Le reste de la journée fut assez calme. Le Duc de Bourgogne l’employa à se faire faire des lectures pieuses tant de l’Écriture Sainte que d’autres livres qu’il désignait lui-même. Ce calme fortifia les médecins dans leur sécurité trompeuse. Ils continuèrent à ne rien essayer. Le Roi tint conseil des Finances et, l’après-dînée, se promena, comme à l’ordinaire, dans les jardins. Mais la nuit fut mauvaise. Les plaques rouges reparurent. Il avait les extrémités glacées et, cependant, il se plaignait de souffrir d’un feu intérieur. « Voilà une fièvre horrible, disait-il, voilà une fièvre horrible ; je sens une extrême chaleur au dedans ; » puis, « craignant que ces paroles ne fussent l’effet de quelque impatience ou de trop peu de courage à souffrir le mal qu’il sentait, il ajouta aussitôt, comme pour corriger ce qu’il avoit dit : Peut-être la fièvre que j’ai ne me paroît-elle si forte que parce que je n’ai point été malade et que je ne suis point accoutumé à souffrir. Et qu’est-ce, après tout, que le mal en comparaison des feux du Purgatoire où nos péchés les plus légers doivent être expiés, si nous n’avons soin de les expier nous-mêmes par la pénitence ? » « Je lui répondis, continue le Père Martineau, que, par un effet de la miséricorde divine, l’ardeur de sa fièvre pouvoit servir à le garantir des feux du Purgatoire, s’il la souffroit et l’offroit à Dieu avec componction et en unissant sa peine à celle de Notre-Seigneur : « Très volontiers, répondit-il. Que nous sommes obligés à Dieu de nous avoir donné un moyen si facile de satisfaire à sa justice[2] ! »

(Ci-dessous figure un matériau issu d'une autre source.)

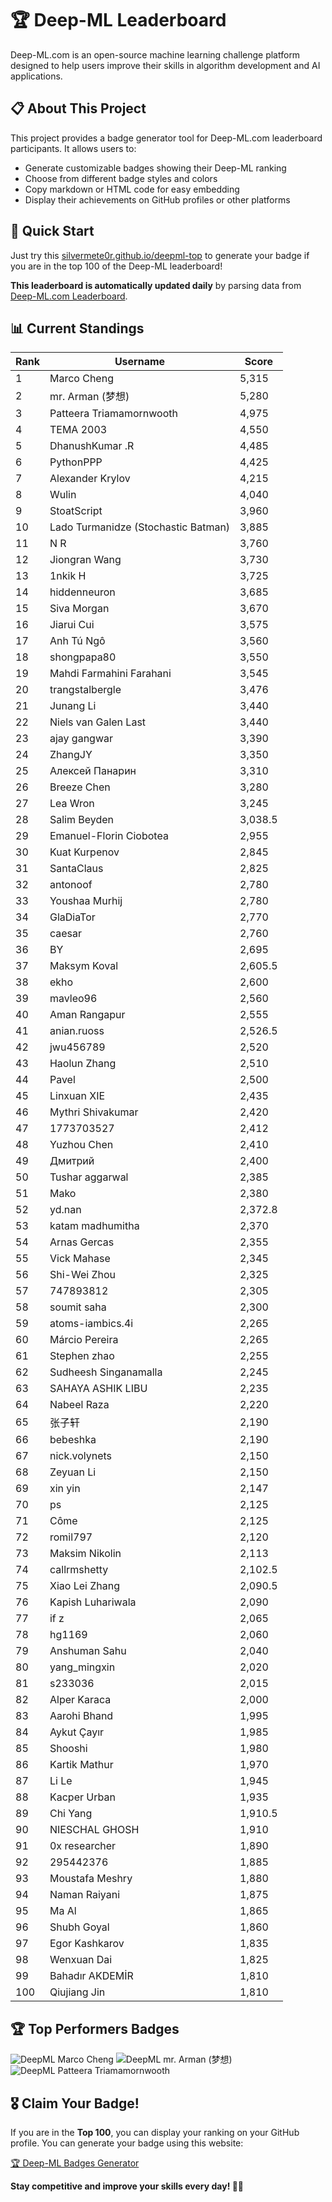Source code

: # 🏆 Deep-ML Leaderboard

Deep-ML.com is an open-source machine learning challenge platform designed to help users improve their skills in algorithm development and AI applications.  

## 📋 About This Project

This project provides a badge generator tool for Deep-ML.com leaderboard participants. It allows users to:
- Generate customizable badges showing their Deep-ML ranking
- Choose from different badge styles and colors
- Copy markdown or HTML code for easy embedding
- Display their achievements on GitHub profiles or other platforms

## 🚀 Quick Start

Just try this [silvermete0r.github.io/deepml-top](https://silvermete0r.github.io/deepml-top) to generate your badge if you are in the top 100 of the Deep-ML leaderboard!

**This leaderboard is automatically updated daily** by parsing data from [Deep-ML.com Leaderboard](https://www.deep-ml.com/leaderboard).  

## 📊 Current Standings  

<!-- LEADERBOARD_START -->
| Rank | Username | Score |
|------|---------|-------|
| 1 | Marco Cheng | 5,315 |
| 2 | mr. Arman (梦想) | 5,280 |
| 3 | Patteera Triamamornwooth | 4,975 |
| 4 | ТЕМА 2003 | 4,550 |
| 5 | DhanushKumar .R | 4,485 |
| 6 | PythonPPP | 4,425 |
| 7 | Alexander Krylov | 4,215 |
| 8 | Wulin | 4,040 |
| 9 | StoatScript | 3,960 |
| 10 | Lado Turmanidze (Stochastic Batman) | 3,885 |
| 11 | N R | 3,760 |
| 12 | Jiongran Wang | 3,730 |
| 13 | 1nkik H | 3,725 |
| 14 | hiddenneuron | 3,685 |
| 15 | Siva Morgan | 3,670 |
| 16 | Jiarui Cui | 3,575 |
| 17 | Anh Tú Ngô | 3,560 |
| 18 | shongpapa80 | 3,550 |
| 19 | Mahdi Farmahini Farahani | 3,545 |
| 20 | trangstalbergle | 3,476 |
| 21 | Junang Li | 3,440 |
| 22 | Niels van Galen Last | 3,440 |
| 23 | ajay gangwar | 3,390 |
| 24 | ZhangJY | 3,350 |
| 25 | Алексей Панарин | 3,310 |
| 26 | Breeze Chen | 3,280 |
| 27 | Lea Wron | 3,245 |
| 28 | Salim Beyden | 3,038.5 |
| 29 | Emanuel-Florin Ciobotea | 2,955 |
| 30 | Kuat Kurpenov | 2,845 |
| 31 | SantaClaus | 2,825 |
| 32 | antonoof | 2,780 |
| 33 | Youshaa Murhij | 2,780 |
| 34 | GlaDiaTor | 2,770 |
| 35 | caesar | 2,760 |
| 36 | BY | 2,695 |
| 37 | Maksym Koval | 2,605.5 |
| 38 | ekho | 2,600 |
| 39 | mavleo96 | 2,560 |
| 40 | Aman Rangapur | 2,555 |
| 41 | anian.ruoss | 2,526.5 |
| 42 | jwu456789 | 2,520 |
| 43 | Haolun Zhang | 2,510 |
| 44 | Pavel | 2,500 |
| 45 | Linxuan XIE | 2,435 |
| 46 | Mythri Shivakumar | 2,420 |
| 47 | 1773703527 | 2,412 |
| 48 | Yuzhou Chen | 2,410 |
| 49 | Дмитрий | 2,400 |
| 50 | Tushar aggarwal | 2,385 |
| 51 | Mako | 2,380 |
| 52 | yd.nan | 2,372.8 |
| 53 | katam madhumitha | 2,370 |
| 54 | Arnas Gercas | 2,355 |
| 55 | Vick Mahase | 2,345 |
| 56 | Shi-Wei Zhou | 2,325 |
| 57 | 747893812 | 2,305 |
| 58 | soumit saha | 2,300 |
| 59 | atoms-iambics.4i | 2,265 |
| 60 | Márcio Pereira | 2,265 |
| 61 | Stephen zhao | 2,255 |
| 62 | Sudheesh Singanamalla | 2,245 |
| 63 | SAHAYA ASHIK LIBU | 2,235 |
| 64 | Nabeel Raza | 2,220 |
| 65 | 张子轩 | 2,190 |
| 66 | bebeshka | 2,190 |
| 67 | nick.volynets | 2,150 |
| 68 | Zeyuan Li | 2,150 |
| 69 | xin yin | 2,147 |
| 70 | ps | 2,125 |
| 71 | Côme | 2,125 |
| 72 | romil797 | 2,120 |
| 73 | Maksim Nikolin | 2,113 |
| 74 | callrmshetty | 2,102.5 |
| 75 | Xiao Lei Zhang | 2,090.5 |
| 76 | Kapish Luhariwala | 2,090 |
| 77 | if z | 2,065 |
| 78 | hg1169 | 2,060 |
| 79 | Anshuman Sahu | 2,040 |
| 80 | yang_mingxin | 2,020 |
| 81 | s233036 | 2,015 |
| 82 | Alper Karaca | 2,000 |
| 83 | Aarohi Bhand | 1,995 |
| 84 | Aykut Çayır | 1,985 |
| 85 | Shooshi | 1,980 |
| 86 | Kartik Mathur | 1,970 |
| 87 | Li Le | 1,945 |
| 88 | Kacper Urban | 1,935 |
| 89 | Chi Yang | 1,910.5 |
| 90 | NIESCHAL GHOSH | 1,910 |
| 91 | 0x researcher | 1,890 |
| 92 | 295442376 | 1,885 |
| 93 | Moustafa Meshry | 1,880 |
| 94 | Naman Raiyani | 1,875 |
| 95 | Ma Al | 1,865 |
| 96 | Shubh Goyal | 1,860 |
| 97 | Egor Kashkarov | 1,835 |
| 98 | Wenxuan Dai | 1,825 |
| 99 | Bahadır AKDEMİR | 1,810 |
| 100 | Qiujiang Jin | 1,810 |
<!-- LEADERBOARD_END -->

## 🏆 Top Performers Badges

<!-- BADGES_START -->
![DeepML Marco Cheng](https://img.shields.io/badge/dynamic/json?url=https%3A%2F%2Fraw.githubusercontent.com%2Fsilvermete0r%2Fdeepml-top%2Fmain%2Fbadges.json&query=%24.4091c1a21900bd2c7d3f4e343acddda1.label&prefix=Rank%20&style=for-the-badge&label=%F0%9F%9A%80%20DeepML&color=blue&link=https%3A%2F%2Fwww.deep-ml.com%2Fleaderboard)
![DeepML mr. Arman (梦想)](https://img.shields.io/badge/dynamic/json?url=https%3A%2F%2Fraw.githubusercontent.com%2Fsilvermete0r%2Fdeepml-top%2Fmain%2Fbadges.json&query=%24.1247b1b5b9cd95e98d7ff7438207406f.label&prefix=Rank%20&style=for-the-badge&label=%F0%9F%9A%80%20DeepML&color=blue&link=https%3A%2F%2Fwww.deep-ml.com%2Fleaderboard)
![DeepML Patteera Triamamornwooth](https://img.shields.io/badge/dynamic/json?url=https%3A%2F%2Fraw.githubusercontent.com%2Fsilvermete0r%2Fdeepml-top%2Fmain%2Fbadges.json&query=%24.0eeb1bc570f4ebaca4c3c1d5794e9de9.label&prefix=Rank%20&style=for-the-badge&label=%F0%9F%9A%80%20DeepML&color=blue&link=https%3A%2F%2Fwww.deep-ml.com%2Fleaderboard)
<!-- BADGES_END -->

## 🎖 Claim Your Badge!  

If you are in the **Top 100**, you can display your ranking on your GitHub profile. You can generate your badge using this website:

[🏆 Deep-ML Badges Generator](https://silvermete0r.github.io/deepml-top/)

**Stay competitive and improve your skills every day! 🚀🔥**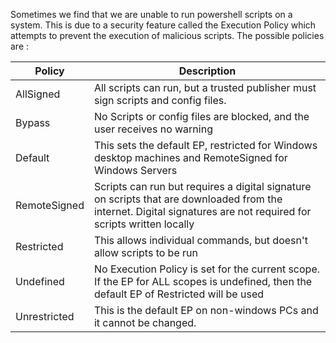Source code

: 
Sometimes we find that we are unable to run powershell scripts on a system. This is due to a security feature called the Execution Policy which attempts to prevent the execution of malicious scripts. The possible policies are : 




| Policy       | Description                                                                                                                                                        |
| ------------ | ------------------------------------------------------------------------------------------------------------------------------------------------------------------ |
| AllSigned    | All scripts can run, but a trusted publisher must sign scripts and config files.                                                                                   |
| Bypass       | No Scripts or config files are blocked, and the user receives no warning                                                                                           |
| Default      | This sets the default EP, restricted for Windows desktop machines and RemoteSigned for Windows Servers                                                             |
| RemoteSigned | Scripts can run but requires a digital signature on scripts that are downloaded from the internet. Digital signatures are not required for scripts written locally |
| Restricted   | This allows individual commands, but doesn't allow scripts to be run                                                                                               |
| Undefined    | No Execution Policy is set for the current scope. If the EP for ALL scopes is undefined, then the default EP of Restricted will be used                            |
| Unrestricted | This is the default EP on non-windows PCs and it cannot be changed.                                                                                                |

Les souffrances augmentant et la pensée de sa mort prochaine ne le quittant point, il témoigna de nouveau le désir de recevoir en même temps l’Extrême-onction et la Communion en viatique. Même en ces circonstances tragiques, la domination que le Roi exerçait sur les personnes de sa famille était si absolue qu’on ne

  1. Proyart, t. II, p. 361.
  2. Recueil des vertus, etc., p. 165.